__Task directions__: Your copy should match the records exactly, except that it contains no pictures.

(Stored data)
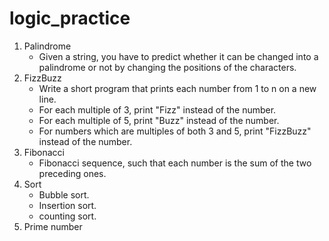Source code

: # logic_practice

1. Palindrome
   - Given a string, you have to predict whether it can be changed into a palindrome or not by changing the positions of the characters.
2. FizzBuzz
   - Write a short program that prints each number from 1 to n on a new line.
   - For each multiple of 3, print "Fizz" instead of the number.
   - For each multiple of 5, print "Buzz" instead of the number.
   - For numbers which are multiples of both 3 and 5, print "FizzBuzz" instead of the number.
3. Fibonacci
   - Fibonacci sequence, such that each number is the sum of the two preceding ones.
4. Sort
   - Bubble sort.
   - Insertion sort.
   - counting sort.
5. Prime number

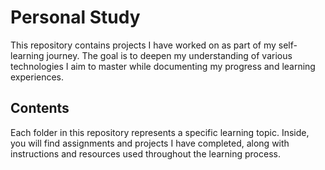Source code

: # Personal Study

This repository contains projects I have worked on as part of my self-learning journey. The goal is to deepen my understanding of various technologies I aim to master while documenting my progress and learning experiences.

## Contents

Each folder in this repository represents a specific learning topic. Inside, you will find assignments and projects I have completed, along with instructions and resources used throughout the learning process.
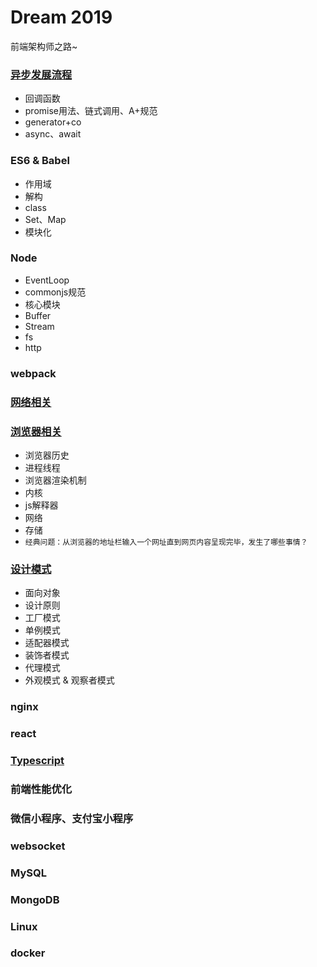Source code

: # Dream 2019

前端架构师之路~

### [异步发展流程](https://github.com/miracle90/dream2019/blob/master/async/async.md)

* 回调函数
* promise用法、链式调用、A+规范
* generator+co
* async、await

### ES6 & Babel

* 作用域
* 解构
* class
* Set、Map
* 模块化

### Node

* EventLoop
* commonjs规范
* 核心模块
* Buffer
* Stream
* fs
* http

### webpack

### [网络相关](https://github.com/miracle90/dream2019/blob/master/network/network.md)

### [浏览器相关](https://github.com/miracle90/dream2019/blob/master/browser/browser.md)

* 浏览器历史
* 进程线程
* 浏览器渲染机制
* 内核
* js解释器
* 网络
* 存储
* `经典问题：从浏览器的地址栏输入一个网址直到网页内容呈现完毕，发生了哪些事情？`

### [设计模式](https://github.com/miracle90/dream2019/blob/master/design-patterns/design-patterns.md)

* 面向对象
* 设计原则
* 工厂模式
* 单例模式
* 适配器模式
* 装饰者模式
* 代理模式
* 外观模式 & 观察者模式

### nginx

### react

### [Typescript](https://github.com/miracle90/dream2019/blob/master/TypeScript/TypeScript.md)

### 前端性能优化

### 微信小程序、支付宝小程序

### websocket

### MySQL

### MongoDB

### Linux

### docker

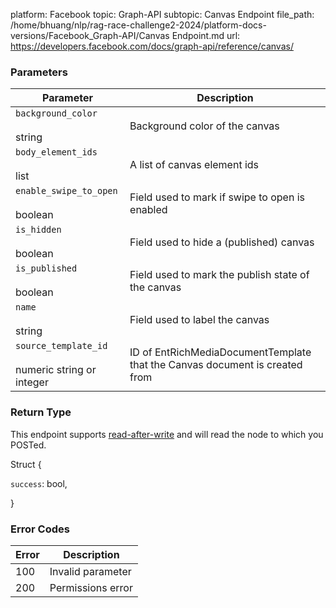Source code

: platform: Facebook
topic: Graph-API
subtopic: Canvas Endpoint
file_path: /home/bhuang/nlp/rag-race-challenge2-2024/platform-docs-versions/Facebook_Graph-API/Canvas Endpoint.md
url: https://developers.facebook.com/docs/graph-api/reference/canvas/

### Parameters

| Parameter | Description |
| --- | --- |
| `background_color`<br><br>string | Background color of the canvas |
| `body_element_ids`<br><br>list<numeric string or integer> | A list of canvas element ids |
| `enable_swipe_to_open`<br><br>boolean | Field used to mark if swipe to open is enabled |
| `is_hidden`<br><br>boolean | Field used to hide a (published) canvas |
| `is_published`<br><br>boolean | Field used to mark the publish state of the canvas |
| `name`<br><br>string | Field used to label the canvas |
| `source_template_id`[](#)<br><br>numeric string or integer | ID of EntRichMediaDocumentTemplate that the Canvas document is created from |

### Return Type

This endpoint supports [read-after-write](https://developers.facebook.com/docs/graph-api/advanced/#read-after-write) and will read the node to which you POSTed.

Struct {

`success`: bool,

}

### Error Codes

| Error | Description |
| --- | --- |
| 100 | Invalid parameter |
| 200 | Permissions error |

__Written answer__:
Source code

: # logic_practice

1. Palindrome
   - Given a string, you have to predict whether it can be changed into a palindrome or not by changing the positions of the characters.
2. FizzBuzz
   - Write a short program that prints each number from 1 to n on a new line.
   - For each multiple of 3, print "Fizz" instead of the number.
   - For each multiple of 5, print "Buzz" instead of the number.
   - For numbers which are multiples of both 3 and 5, print "FizzBuzz" instead of the number.
3. Fibonacci
   - Fibonacci sequence, such that each number is the sum of the two preceding ones.
4. Sort
   - Bubble sort.
   - Insertion sort.
   - counting sort.
5. Prime number

Source code

: # Personal Study

This repository contains projects I have worked on as part of my self-learning journey. The goal is to deepen my understanding of various technologies I aim to master while documenting my progress and learning experiences.

## Contents

Each folder in this repository represents a specific learning topic. Inside, you will find assignments and projects I have completed, along with instructions and resources used throughout the learning process.
Source code

: # Dream 2019

前端架构师之路~

### [异步发展流程](https://github.com/miracle90/dream2019/blob/master/async/async.md)

* 回调函数
* promise用法、链式调用、A+规范
* generator+co
* async、await

### ES6 & Babel

* 作用域
* 解构
* class
* Set、Map
* 模块化

### Node

* EventLoop
* commonjs规范
* 核心模块
* Buffer
* Stream
* fs
* http

### webpack

### [网络相关](https://github.com/miracle90/dream2019/blob/master/network/network.md)

### [浏览器相关](https://github.com/miracle90/dream2019/blob/master/browser/browser.md)

* 浏览器历史
* 进程线程
* 浏览器渲染机制
* 内核
* js解释器
* 网络
* 存储
* `经典问题：从浏览器的地址栏输入一个网址直到网页内容呈现完毕，发生了哪些事情？`

### [设计模式](https://github.com/miracle90/dream2019/blob/master/design-patterns/design-patterns.md)

* 面向对象
* 设计原则
* 工厂模式
* 单例模式
* 适配器模式
* 装饰者模式
* 代理模式
* 外观模式 & 观察者模式

### nginx

### react

### [Typescript](https://github.com/miracle90/dream2019/blob/master/TypeScript/TypeScript.md)

### 前端性能优化

### 微信小程序、支付宝小程序

### websocket

### MySQL

### MongoDB

### Linux

### docker

Source code

: platform: Facebook
topic: Graph-API
subtopic: Canvas Endpoint
file_path: /home/bhuang/nlp/rag-race-challenge2-2024/platform-docs-versions/Facebook_Graph-API/Canvas Endpoint.md
url: https://developers.facebook.com/docs/graph-api/reference/canvas/

### Parameters

| Parameter | Description |
| --- | --- |
| `background_color`<br><br>string | Background color of the canvas |
| `body_element_ids`<br><br>list<numeric string or integer> | A list of canvas element ids |
| `enable_swipe_to_open`<br><br>boolean | Field used to mark if swipe to open is enabled |
| `is_hidden`<br><br>boolean | Field used to hide a (published) canvas |
| `is_published`<br><br>boolean | Field used to mark the publish state of the canvas |
| `name`<br><br>string | Field used to label the canvas |
| `source_template_id`[](#)<br><br>numeric string or integer | ID of EntRichMediaDocumentTemplate that the Canvas document is created from |

### Return Type

This endpoint supports [read-after-write](https://developers.facebook.com/docs/graph-api/advanced/#read-after-write) and will read the node to which you POSTed.

Struct {

`success`: bool,

}

### Error Codes

| Error | Description |
| --- | --- |
| 100 | Invalid parameter |
| 200 | Permissions error |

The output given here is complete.